« Ce qu’il reste à l'Open Vld, c’est le libéralisme des bobos »
Publié par Lode Goukens
• Mis à jour le
Maurits Vande Reyde déclare ne plus se sentir à sa place au sein de l’Open Vld, un parti devenu trop à gauche et peu soucieux de réduire la taille de l’État. Il siègera désormais comme indépendant. 21News l’a rencontré.
La formation libérale flamande Open Vld traverse une crise profonde. Les sondages la placent à des niveaux historiquement bas. Les adhérents s’en détournent. Au sommet du parti, une lutte de pouvoir oppose les vieux clans, et personne ne semble croire qu’un nouveau nom et un nouveau logo, attendus pour septembre, pourront renverser la tendance.
Dans ce contexte, l’annonce d’un des députés les plus en vue du Parlement flamand a fait l’effet d’une bombe : Maurits Vande Reyde, un libéral classique originaire de Diest (Brabant flamand), ancien échevin des finances réputé pour avoir redressé le budget communal, quitte le parti. Relégué dans l’opposition lors des élections municipales d’octobre 2024, il ouvre peut-être la voie à un nouveau projet libéral flamand.

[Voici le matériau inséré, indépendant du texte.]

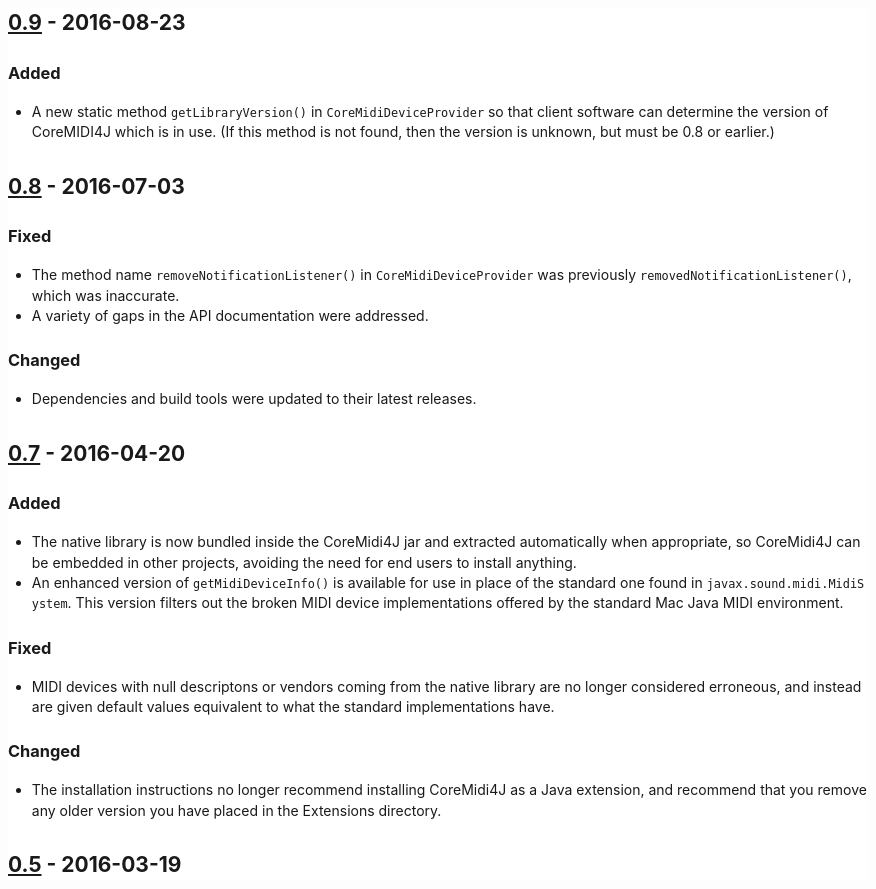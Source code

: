 ## [0.9] - 2016-08-23

### Added

- A new static method `getLibraryVersion()` in
  `CoreMidiDeviceProvider` so that client software can determine the
  version of CoreMIDI4J which is in use. (If this method is not found,
  then the version is unknown, but must be 0.8 or earlier.)


## [0.8] - 2016-07-03

### Fixed

- The method name `removeNotificationListener()` in
  `CoreMidiDeviceProvider` was previously
  `removedNotificationListener()`, which was inaccurate.
- A variety of gaps in the API documentation were addressed.

### Changed

- Dependencies and build tools were updated to their latest releases.


## [0.7] - 2016-04-20

### Added

- The native library is now bundled inside the CoreMidi4J jar and
  extracted automatically when appropriate, so CoreMidi4J can be
  embedded in other projects, avoiding the need for end users to
  install anything.
- An enhanced version of `getMidiDeviceInfo()` is available for use in
  place of the standard one found in `javax.sound.midi.MidiSystem`.
  This version filters out the broken MIDI device implementations
  offered by the standard Mac Java MIDI environment.

### Fixed

- MIDI devices with null descriptons or vendors coming from the native
  library are no longer considered erroneous, and instead are given
  default values equivalent to what the standard implementations have.

### Changed

- The installation instructions no longer recommend installing
  CoreMidi4J as a Java extension, and recommend that you remove any
  older version you have placed in the Extensions directory.


## [0.5] - 2016-03-19


[unreleased]: https://github.com/DerekCook/CoreMidi4J/compare/V1.6...HEAD
[1.6]: https://github.com/DerekCook/CoreMidi4J/compare/V1.5...V1.6
[1.5]: https://github.com/DerekCook/CoreMidi4J/compare/V1.4...V1.5
[1.4]: https://github.com/DerekCook/CoreMidi4J/compare/V1.3...V1.4
[1.3]: https://github.com/DerekCook/CoreMidi4J/compare/V1.2...V1.3
[1.2]: https://github.com/DerekCook/CoreMidi4J/compare/V1.1...V1.2
[1.1]: https://github.com/DerekCook/CoreMidi4J/compare/V1.0...V1.1
[1.0]: https://github.com/DerekCook/CoreMidi4J/compare/V0.9...V1.0
[0.9]: https://github.com/DerekCook/CoreMidi4J/compare/V0.8...V0.9
[0.8]: https://github.com/DerekCook/CoreMidi4J/compare/v0.7...V0.8
[0.7]: https://github.com/DerekCook/CoreMidi4J/compare/V0.5...v0.7
[0.5]: https://github.com/DerekCook/CoreMidi4J/compare/V0.4...V0.5
[0.4]: https://github.com/DerekCook/CoreMidi4J/compare/V0.3...V0.4
[0.3]: https://github.com/DerekCook/CoreMidi4J/compare/V0.2...V0.3
[0.2]: https://github.com/DerekCook/CoreMidi4J/compare/V0.1...V0.2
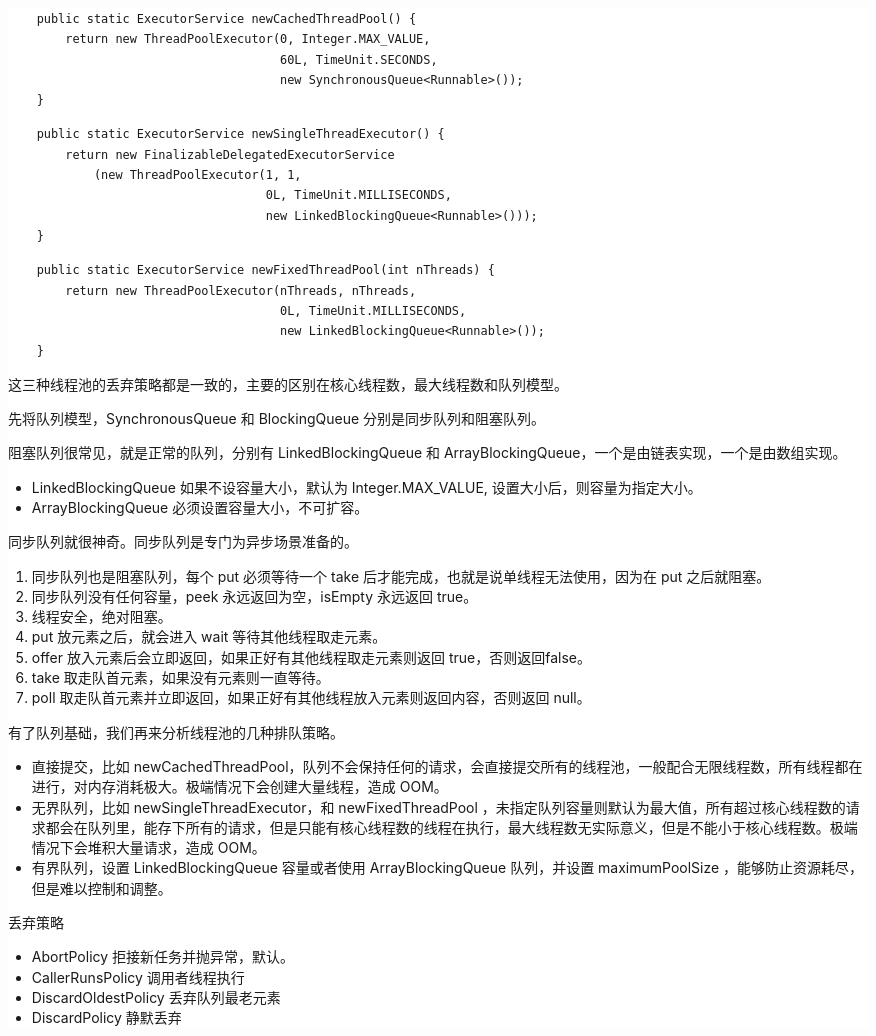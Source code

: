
 ```
    public static ExecutorService newCachedThreadPool() {
        return new ThreadPoolExecutor(0, Integer.MAX_VALUE,
                                      60L, TimeUnit.SECONDS,
                                      new SynchronousQueue<Runnable>());
    }
```

```
    public static ExecutorService newSingleThreadExecutor() {
        return new FinalizableDelegatedExecutorService
            (new ThreadPoolExecutor(1, 1,
                                    0L, TimeUnit.MILLISECONDS,
                                    new LinkedBlockingQueue<Runnable>()));
    }
```
 
```
    public static ExecutorService newFixedThreadPool(int nThreads) {
        return new ThreadPoolExecutor(nThreads, nThreads,
                                      0L, TimeUnit.MILLISECONDS,
                                      new LinkedBlockingQueue<Runnable>());
    }
```

这三种线程池的丢弃策略都是一致的，主要的区别在核心线程数，最大线程数和队列模型。

先将队列模型，SynchronousQueue 和 BlockingQueue 分别是同步队列和阻塞队列。

阻塞队列很常见，就是正常的队列，分别有 LinkedBlockingQueue 和 ArrayBlockingQueue，一个是由链表实现，一个是由数组实现。

- LinkedBlockingQueue 如果不设容量大小，默认为 Integer.MAX_VALUE, 设置大小后，则容量为指定大小。
- ArrayBlockingQueue 必须设置容量大小，不可扩容。

同步队列就很神奇。同步队列是专门为异步场景准备的。
1. 同步队列也是阻塞队列，每个 put 必须等待一个 take 后才能完成，也就是说单线程无法使用，因为在 put 之后就阻塞。
2. 同步队列没有任何容量，peek 永远返回为空，isEmpty 永远返回 true。
3. 线程安全，绝对阻塞。
4. put 放元素之后，就会进入 wait 等待其他线程取走元素。
5. offer 放入元素后会立即返回，如果正好有其他线程取走元素则返回 true，否则返回false。
6. take 取走队首元素，如果没有元素则一直等待。
7. poll 取走队首元素并立即返回，如果正好有其他线程放入元素则返回内容，否则返回 null。

有了队列基础，我们再来分析线程池的几种排队策略。

- 直接提交，比如 newCachedThreadPool，队列不会保持任何的请求，会直接提交所有的线程池，一般配合无限线程数，所有线程都在进行，对内存消耗极大。极端情况下会创建大量线程，造成 OOM。
- 无界队列，比如 newSingleThreadExecutor，和 newFixedThreadPool ，未指定队列容量则默认为最大值，所有超过核心线程数的请求都会在队列里，能存下所有的请求，但是只能有核心线程数的线程在执行，最大线程数无实际意义，但是不能小于核心线程数。极端情况下会堆积大量请求，造成 OOM。
- 有界队列，设置 LinkedBlockingQueue 容量或者使用 ArrayBlockingQueue 队列，并设置 maximumPoolSize ，能够防止资源耗尽，但是难以控制和调整。

丢弃策略
- AbortPolicy 拒接新任务并抛异常，默认。
- CallerRunsPolicy 调用者线程执行
- DiscardOldestPolicy 丢弃队列最老元素
- DiscardPolicy 静默丢弃

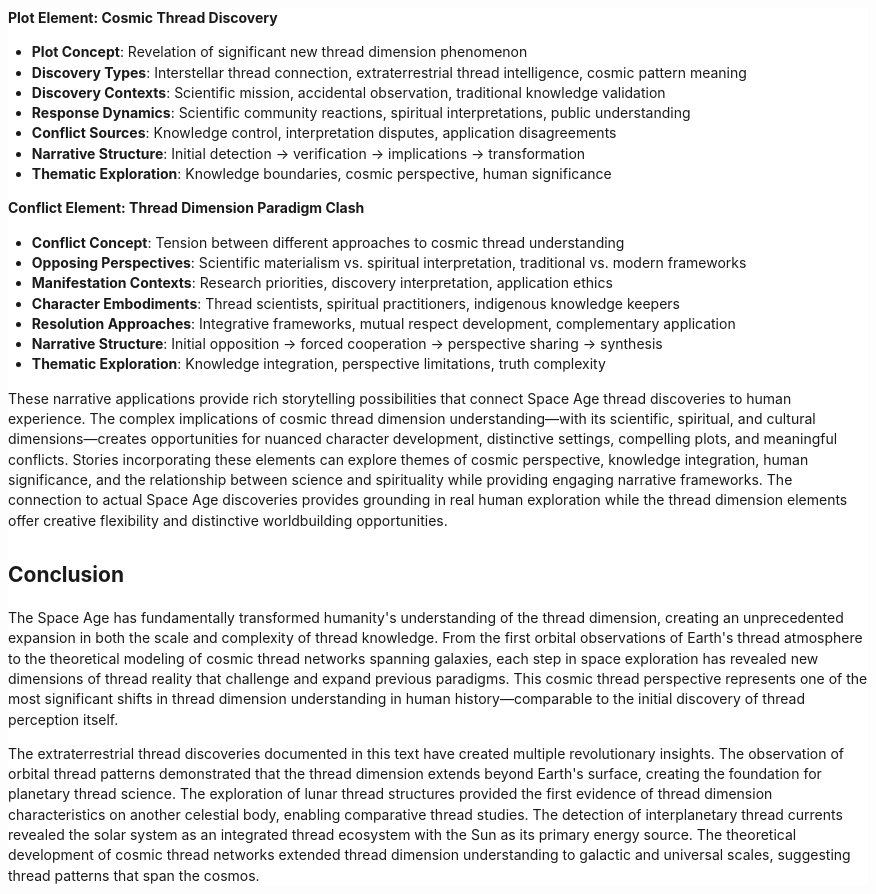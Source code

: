**Plot Element: Cosmic Thread Discovery**
- **Plot Concept**: Revelation of significant new thread dimension phenomenon
- **Discovery Types**: Interstellar thread connection, extraterrestrial thread intelligence, cosmic pattern meaning
- **Discovery Contexts**: Scientific mission, accidental observation, traditional knowledge validation
- **Response Dynamics**: Scientific community reactions, spiritual interpretations, public understanding
- **Conflict Sources**: Knowledge control, interpretation disputes, application disagreements
- **Narrative Structure**: Initial detection → verification → implications → transformation
- **Thematic Exploration**: Knowledge boundaries, cosmic perspective, human significance

**Conflict Element: Thread Dimension Paradigm Clash**
- **Conflict Concept**: Tension between different approaches to cosmic thread understanding
- **Opposing Perspectives**: Scientific materialism vs. spiritual interpretation, traditional vs. modern frameworks
- **Manifestation Contexts**: Research priorities, discovery interpretation, application ethics
- **Character Embodiments**: Thread scientists, spiritual practitioners, indigenous knowledge keepers
- **Resolution Approaches**: Integrative frameworks, mutual respect development, complementary application
- **Narrative Structure**: Initial opposition → forced cooperation → perspective sharing → synthesis
- **Thematic Exploration**: Knowledge integration, perspective limitations, truth complexity

These narrative applications provide rich storytelling possibilities that connect Space Age thread discoveries to human experience. The complex implications of cosmic thread dimension understanding—with its scientific, spiritual, and cultural dimensions—creates opportunities for nuanced character development, distinctive settings, compelling plots, and meaningful conflicts. Stories incorporating these elements can explore themes of cosmic perspective, knowledge integration, human significance, and the relationship between science and spirituality while providing engaging narrative frameworks. The connection to actual Space Age discoveries provides grounding in real human exploration while the thread dimension elements offer creative flexibility and distinctive worldbuilding opportunities.

## Conclusion

The Space Age has fundamentally transformed humanity's understanding of the thread dimension, creating an unprecedented expansion in both the scale and complexity of thread knowledge. From the first orbital observations of Earth's thread atmosphere to the theoretical modeling of cosmic thread networks spanning galaxies, each step in space exploration has revealed new dimensions of thread reality that challenge and expand previous paradigms. This cosmic thread perspective represents one of the most significant shifts in thread dimension understanding in human history—comparable to the initial discovery of thread perception itself.

The extraterrestrial thread discoveries documented in this text have created multiple revolutionary insights. The observation of orbital thread patterns demonstrated that the thread dimension extends beyond Earth's surface, creating the foundation for planetary thread science. The exploration of lunar thread structures provided the first evidence of thread dimension characteristics on another celestial body, enabling comparative thread studies. The detection of interplanetary thread currents revealed the solar system as an integrated thread ecosystem with the Sun as its primary energy source. The theoretical development of cosmic thread networks extended thread dimension understanding to galactic and universal scales, suggesting thread patterns that span the cosmos.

« Plus de prospérité, moins d'État »
21News : Vous évoquez un nouveau projet ?
Maurits Vande Reyde : Nous le rendrons public dans quelques semaines, mais il rassemble déjà beaucoup de monde. Il s’articule autour d’un thème simple : plus de prospérité, moins d’État. Je voulais d’abord clarifier ma position d’indépendant, avant de repartir de zéro.